Conversations change the world.
We think so. The public thinks so too – research demonstrates that persuasive, values-based conversations are a powerful tool in changing minds.
Tough on crime politics are promoted widely in Aotearoa and are perceived to have widespread support. To change this perception, we need to start talking about it wherever we can, whenever we can: at home, at the gym, on social media, and wherever it comes up. We know that a better, more effective justice system is possible. We know we need it. It’s time others know, too.
Let’s make the time to have these conversations – they’ll have a real impact on our communities.
Having justice conversations
Nervous? Here’s some pointers that may help.
- Know what’s up. Do you know how you feel or what to say? Get familiar with the topic – we have plenty of resources below to help.
- Take it easy. There’s no need to force it. The best conversations come out of activity – a quiet moment at a party, between matches, in the car. If you see an opportunity and feel prepared, take your chance.
- Listen up. Your friends, colleagues and whānau have thought about these things too. They likely have worries, observations, and conclusions of their own. The more you understand where they’re coming from, the better you can build on it.

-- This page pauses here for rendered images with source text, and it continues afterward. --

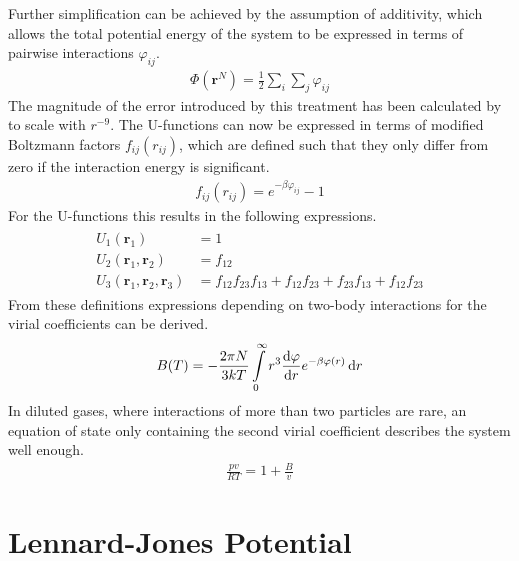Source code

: Further simplification can be achieved by the assumption of additivity, which
allows the total potential energy of the system to be expressed in terms of
pairwise interactions $\varphi_{ij}$.
%
\begin{align}
    \Phi\left(\mathbf{r}^N\right)=\frac{1}{2}\sum_i\sum_j\varphi_{ij}
\end{align}
%
The magnitude of the error introduced by this treatment has been calculated by
\citeauthor{Axilrod_InteractionvanWaals_1943}\autocite{Axilrod_InteractionvanWaals_1943}
to scale with $r^{-9}$. The U-functions can now be expressed in terms of
modified Boltzmann factors $f_{ij}(r_{ij})$, which are defined such that they only differ from
zero if the interaction energy is significant.
%
\begin{align}
    f_{ij}(r_{ij})=e^{-\beta\varphi_{ij}}-1
\end{align}
%
For the U-functions this results in the following expressions.
%
\begin{align}
    \begin{aligned}
    U_1(\mathbf{r}_1)&=1\\
    U_2(\mathbf{r}_1,\mathbf{r}_2)&=f_{12}\\
    U_3(\mathbf{r}_1,\mathbf{r}_2,\mathbf{r}_3)&=f_{12}f_{23}f_{13}+f_{12}f_{23}+f_{23}f_{13}+f_{12}f_{23}
    \end{aligned}
\end{align}
%
From these definitions expressions depending on two-body interactions for the
virial coefficients can be derived.
%
\begin{align}
    B(T)=-\frac{2\pi N}{3kT}\int\limits_0^\infty r^3\dv{\varphi}{r}e^{-\beta\varphi(r)}\dd{r}
\end{align}
%
In diluted gases, where interactions of more than two particles are rare, an
equation of state only containing the second virial coefficient describes
the system well enough.
%
\begin{align}
    \frac{pv}{RT}=1+\frac{B}{v}
\end{align}
%

\section{Lennard-Jones Potential}
\label{sec:LennardJones}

- Pick your battles. There are some people you won’t convince, or need to disengage from. Save your energy for the conversations where you’ll learn from each other and find common ground.
- Have a vision. We’re all here because we believe better things are possible. That’s something that inspires us to push forward with change. The people you’re talking to likely know our system is broken, on some level – catch their attention with ideas for something better.
- Appeal to shared values. We believe in justice reform for many different reasons. Perhaps you think it’s the most pragmatic solution, since our current system isn’t working. Perhaps you think people deserve better conditions, or that we’re missing out on the best Aotearoa can be, by wasting human potential. The people you’re speaking to have important values, and you likely know about at least some of them.
- Pick those values wisely. It might be best to avoid subjects that get dicey and technical, like money or national security. Most people you’ll talk to believe in protecting youth from harm, in common sense solutions, in abandoning ideas that have been proven not to work. Most people want better, safer, more unified communities. You may not draw the same conclusions from those starting points, but you can offer a different perspective.
- Name the people who can change things. Ultimately, a lot of conversations about our broken justice system end in head-shaking and helplessness. But our Government is responsible. They have created our current conditions, and they can fix them.
- Take action. Not all conversations end with something to do. But they might! Perhaps your friend would like to have some conversations of their own, or write to their MP. Perhaps they’d like to check our website out and see what catches their eye.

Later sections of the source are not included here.